Conversely, compliance with government guidance (even where now seen as flawed) in the early phases of the pandemic may provide opportunities for care providers to defend claims and/or create opportunities for contribution or recovery where claims are brought against care proprietors alone.
We can also imagine a situation where Government policy (easing restrictions) is diverging from traditional employers’ duties. Can an employer or care home proprietor claim compliance with regulation as an answer to allegations of breach of common law duties of care?
These are all important questions that impact the debate around the liability of employers and occupiers during the pandemic; however, the bottom line is that claims based on the assertion that COVID-19 was contracted due to employers’ negligence remain very difficult to prove due to the difficulties in establishing causation.
Causation is difficult to prove
The issue of causation is proving a challenge for claimants making civil claims for negligence or breach of statutory duty and is mitigating the surge of claims that were first feared.
Notwithstanding the causation barrier, in the event an employee intimates a claim in respect of working from home, it can be more difficult for insurers to investigate claims than say where staff are working on company premises. It may therefore be necessary to modify your processes and consider requests for extensions of time as a matter of course to ensure that you are able to comply with investigation and disclosure deadlines.

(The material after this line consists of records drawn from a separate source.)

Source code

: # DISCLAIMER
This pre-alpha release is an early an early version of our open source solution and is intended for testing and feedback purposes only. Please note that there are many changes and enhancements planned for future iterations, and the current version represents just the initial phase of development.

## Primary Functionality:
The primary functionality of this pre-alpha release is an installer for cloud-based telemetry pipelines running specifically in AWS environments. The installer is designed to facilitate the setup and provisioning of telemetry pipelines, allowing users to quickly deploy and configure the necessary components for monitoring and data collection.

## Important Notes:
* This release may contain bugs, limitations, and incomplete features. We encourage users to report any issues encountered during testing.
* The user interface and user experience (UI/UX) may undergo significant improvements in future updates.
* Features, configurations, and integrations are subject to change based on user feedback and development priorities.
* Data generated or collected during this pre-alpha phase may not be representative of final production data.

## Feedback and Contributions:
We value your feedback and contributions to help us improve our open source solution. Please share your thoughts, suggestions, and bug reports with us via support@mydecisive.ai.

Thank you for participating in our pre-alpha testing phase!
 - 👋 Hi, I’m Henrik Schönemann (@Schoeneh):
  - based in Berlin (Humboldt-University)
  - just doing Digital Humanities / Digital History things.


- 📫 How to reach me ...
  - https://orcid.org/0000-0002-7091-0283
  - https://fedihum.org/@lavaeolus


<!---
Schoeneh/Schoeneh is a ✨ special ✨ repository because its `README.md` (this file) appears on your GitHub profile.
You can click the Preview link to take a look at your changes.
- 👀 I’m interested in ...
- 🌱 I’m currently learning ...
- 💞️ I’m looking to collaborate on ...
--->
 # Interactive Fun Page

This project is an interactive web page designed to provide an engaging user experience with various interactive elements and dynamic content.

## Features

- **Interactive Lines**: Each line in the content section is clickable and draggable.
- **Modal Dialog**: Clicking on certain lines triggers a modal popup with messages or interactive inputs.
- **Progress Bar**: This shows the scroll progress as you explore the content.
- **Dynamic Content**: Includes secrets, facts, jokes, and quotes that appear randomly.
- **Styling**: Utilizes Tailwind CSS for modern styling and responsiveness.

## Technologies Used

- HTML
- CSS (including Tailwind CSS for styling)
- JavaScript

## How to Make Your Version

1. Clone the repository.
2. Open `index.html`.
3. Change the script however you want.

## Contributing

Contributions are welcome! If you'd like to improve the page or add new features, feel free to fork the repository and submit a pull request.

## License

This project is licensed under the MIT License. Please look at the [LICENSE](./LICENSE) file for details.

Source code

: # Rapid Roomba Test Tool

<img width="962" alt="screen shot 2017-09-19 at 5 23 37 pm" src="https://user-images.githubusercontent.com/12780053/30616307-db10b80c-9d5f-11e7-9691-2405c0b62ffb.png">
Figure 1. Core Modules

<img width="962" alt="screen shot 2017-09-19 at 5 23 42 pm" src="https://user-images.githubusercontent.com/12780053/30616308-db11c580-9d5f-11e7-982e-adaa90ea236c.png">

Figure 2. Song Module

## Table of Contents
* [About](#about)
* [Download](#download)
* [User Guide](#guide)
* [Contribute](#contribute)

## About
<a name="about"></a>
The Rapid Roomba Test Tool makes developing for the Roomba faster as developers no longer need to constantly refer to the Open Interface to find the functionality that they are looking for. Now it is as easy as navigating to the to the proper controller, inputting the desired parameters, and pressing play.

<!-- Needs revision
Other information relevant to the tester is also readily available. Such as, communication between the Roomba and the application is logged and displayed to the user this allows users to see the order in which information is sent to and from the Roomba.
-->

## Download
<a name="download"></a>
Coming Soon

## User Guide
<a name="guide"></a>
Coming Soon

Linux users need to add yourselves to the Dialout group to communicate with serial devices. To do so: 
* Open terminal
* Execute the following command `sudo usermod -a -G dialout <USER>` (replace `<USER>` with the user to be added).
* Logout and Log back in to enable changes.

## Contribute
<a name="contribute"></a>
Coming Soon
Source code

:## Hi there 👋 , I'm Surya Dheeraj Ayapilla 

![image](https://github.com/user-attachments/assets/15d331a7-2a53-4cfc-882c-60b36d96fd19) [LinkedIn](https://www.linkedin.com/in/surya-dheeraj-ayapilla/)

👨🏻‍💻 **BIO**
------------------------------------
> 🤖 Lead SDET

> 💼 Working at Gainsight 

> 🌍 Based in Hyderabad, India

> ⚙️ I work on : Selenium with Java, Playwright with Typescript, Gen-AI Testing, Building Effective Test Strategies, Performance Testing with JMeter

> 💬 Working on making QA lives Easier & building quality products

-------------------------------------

However, on the other side of the coin, some claims related to working from home may still be in the pipeline and it will be some time before we would anticipate receiving requests for extensions to primary limitation periods due to ongoing issues around delays to medical appointments and obtaining medico-legal evidence.
While there has not been a huge wave of liability type claims so far, there remain concerns that employers may face claims for personal injury and loss by employees as a result of COVID-19 directly or indirectly due to its changes to workplace practices and conditions. Working from home and inadequate workstation PPE can cause repetitive strain type injuries. In addition, there is a tendency to be “always available” with the usage of virtual meetings, some of which can lead to overburdening the employee. We have seen claims for work-related stress referencing the change of approach since working from home was introduced again indirectly attributable to the pandemic as an unintended consequence.
The COVID-19 “claims epidemic”
A recent survey of the London Solicitors Litigation Association found that 78% of lawyers expected a rise in COVID-19 related claims across categories, including more insolvency-related cases and claims related to supply chain disruption. While these may not translate into liability claims, it will be important to maintain a watching brief on all developments to ensure any emerging claims are handled appropriately.
The management of liability claims relating to COVID-19 will be complex and likely require specialist expertise to achieve the correct outcomes.
The COVID-19 pandemic served as a warning shot for the industry about managing systemic risk more effectively and it is important for insurers to continue to proactively review their potential liabilities (including, in particular, their policy wordings to avoid future ambiguity) and streamline their processes to reduce friction for themselves and potential claimants in order to reduce unnecessary costs and control claims inflation.